ForMandi a Sutrio: il formaggio di malga racconta il futuro della montagna
Il 18 ottobre 2026 Sutrio, in Carnia, riunisce malghe, chef, ristoratori ed esperti per raccontare il valore dei formaggi d’alta quota.
- Il 18 ottobre 2026 sutrio, in carnia, diventa il centro di un progetto dedicato a malghe, formaggi, cucina, turismo e futuro dei territori d’alta quota.
Il 18 ottobre 2026 Sutrio, in Carnia, diventa il centro di un progetto dedicato a malghe, formaggi, cucina, turismo e futuro dei territori d’alta quota.
Tre mesi. Tanto dura, più o meno, la stagione che ogni anno porta uomini e animali dalle vallate della Carnia verso i pascoli d’alta quota. Un tempo breve e intensissimo, durante il quale erbe, fiori, clima, animali e lavoro umano finiscono dentro una forma di formaggio.

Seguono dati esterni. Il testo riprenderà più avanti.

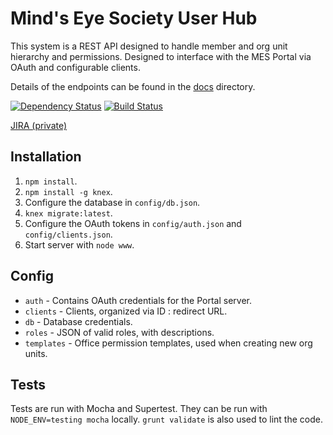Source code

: # Mind's Eye Society User Hub
This system is a REST API designed to handle member and org unit hierarchy and permissions. Designed to interface with the MES Portal via OAuth and configurable clients.

Details of the endpoints can be found in the [docs](docs) directory.

[![Dependency Status](https://david-dm.org/MindsEyeSociety/mes-hub.svg)](https://david-dm.org/MindsEyeSociety/mes-hub)
[![Build Status](https://travis-ci.org/MindsEyeSociety/mes-hub.svg?branch=master)](https://travis-ci.org/MindsEyeSociety/mes-hub)

[JIRA (private)](https://mindseyesociety.atlassian.net/secure/RapidBoard.jspa?rapidView=1)

## Installation
1. `npm install`.
2. `npm install -g knex`.
3. Configure the database in `config/db.json`.
4. `knex migrate:latest`.
5. Configure the OAuth tokens in `config/auth.json` and `config/clients.json`.
6. Start server with `node www`.

## Config
* `auth` - Contains OAuth credentials for the Portal server.
* `clients` - Clients, organized via ID : redirect URL.
* `db` - Database credentials.
* `roles` - JSON of valid roles, with descriptions.
* `templates` - Office permission templates, used when creating new org units.

## Tests
Tests are run with Mocha and Supertest. They can be run with `NODE_ENV=testing mocha` locally. `grunt validate` is also used to lint the code.
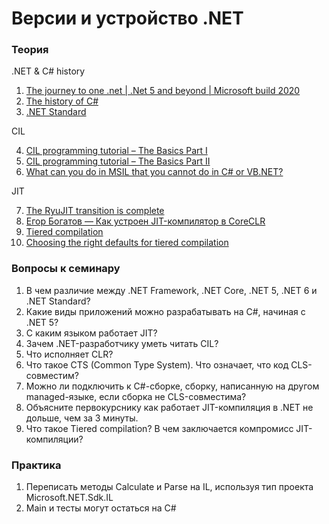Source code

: # Версии и устройство .NET

### Теория
.NET &amp; C# history
 1. [The journey to one .net | .Net 5 and beyond | Microsoft build 2020](https://www.youtube.com/watch?v=oyF6RGKlvi8)
 2. [The history of C#](https://docs.microsoft.com/en-us/dotnet/csharp/whats-new/csharp-version-history)
 3. [.NET Standard](https://docs.microsoft.com/en-us/dotnet/standard/net-standard?tabs=net-standard-1-0)
 
CIL
 
 4. [CIL programming tutorial – The Basics Part I](https://dolinkamark.wordpress.com/2015/10/21/cil-programming-tutorial-the-basics/)
 5. [CIL programming tutorial – The Basics Part II](https://dolinkamark.wordpress.com/2016/04/24/cil-programming-tutorial-the-basics-part-ii/)
 6. [What can you do in MSIL that you cannot do in C# or VB.NET?](https://stackoverflow.com/questions/541936/what-can-you-do-in-msil-that-you-cannot-do-in-c-sharp-or-vb-net)

JIT

 7. [The RyuJIT transition is complete](https://devblogs.microsoft.com/dotnet/the-ryujit-transition-is-complete/)
 8. [Егор Богатов — Как устроен JIT-компилятор в CoreCLR](https://www.youtube.com/watch?v=H1ksFnLjLoY)
 9. [Tiered compilation](https://docs.microsoft.com/en-us/dotnet/core/whats-new/dotnet-core-3-0#tiered-compilation)
 10. [Choosing the right defaults for tiered compilation](https://github.com/dotnet/runtime/issues/12515) 

### Вопросы к семинару
1. В чем различие между .NET Framework, .NET Core, .NET 5, .NET 6 и .NET Standard?
2. Какие виды приложений можно разрабатывать на C#, начиная с .NET 5?
3. С каким языком работает JIT?
4. Зачем .NET-разработчику уметь читать CIL?
5. Что исполняет CLR?
6. Что такое CTS (Common Type System). Что означает, что код CLS-совместим?
7. Можно ли подключить к C#-сборке, сборку, написанную на другом managed-языке, если сборка не CLS-совместима?
8. Объясните первокурснику как работает JIT-компиляция в .NET не дольше, чем за 3 минуты.
9. Что такое Tiered compilation? В чем заключается компромисс JIT-компиляции?

### Практика
1. Переписать методы Calculate и Parse на IL, используя тип проекта Microsoft.NET.Sdk.IL
2. Main и тесты могут остаться на C#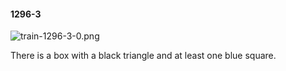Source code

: #### 1296-3
![train-1296-3-0.png](https://github.com/lil-lab/nlvr/raw/master/nlvr/train/images/30/train-1296-3-0.png "train-1296-3-0.png")

There is a box with a black triangle and at least one blue square.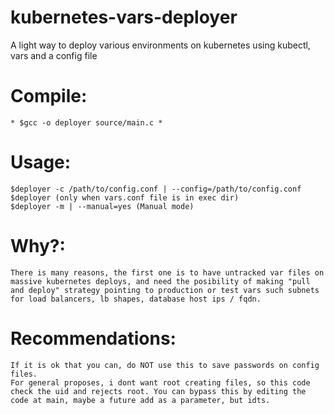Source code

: # kubernetes-vars-deployer
A light way to deploy various environments on kubernetes using kubectl, vars and a config file

# Compile:
    * $gcc -o deployer source/main.c * 
# Usage:
    $deployer -c /path/to/config.conf | --config=/path/to/config.conf
    $deployer (only when vars.conf file is in exec dir)
    $deployer -m | --manual=yes (Manual mode)

# Why?:
    There is many reasons, the first one is to have untracked var files on massive kubernetes deploys, and need the posibility of making "pull and deploy" strategy pointing to production or test vars such subnets for load balancers, lb shapes, database host ips / fqdn.

# Recommendations:
    If it is ok that you can, do NOT use this to save passwords on config files.
    For general proposes, i dont want root creating files, so this code check the uid and rejects root. You can bypass this by editing the code at main, maybe a future add as a parameter, but idts.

Da questo piccolo universo nasce ForMandi, in programma domenica 18 ottobre 2026 a Sutrio, in Carnia, Friuli Venezia Giulia.
Definirla semplicemente una manifestazione dedicata ai formaggi di malga sarebbe però riduttivo.
ForMandi nasce infatti come un progetto più ampio, costruito per raccontare la montagna attraverso il sistema che rende possibile il formaggio di malga: allevamento, pascoli, latte, lavoro dei malghesi, ristorazione, turismo, cultura casearia e presidio del territorio.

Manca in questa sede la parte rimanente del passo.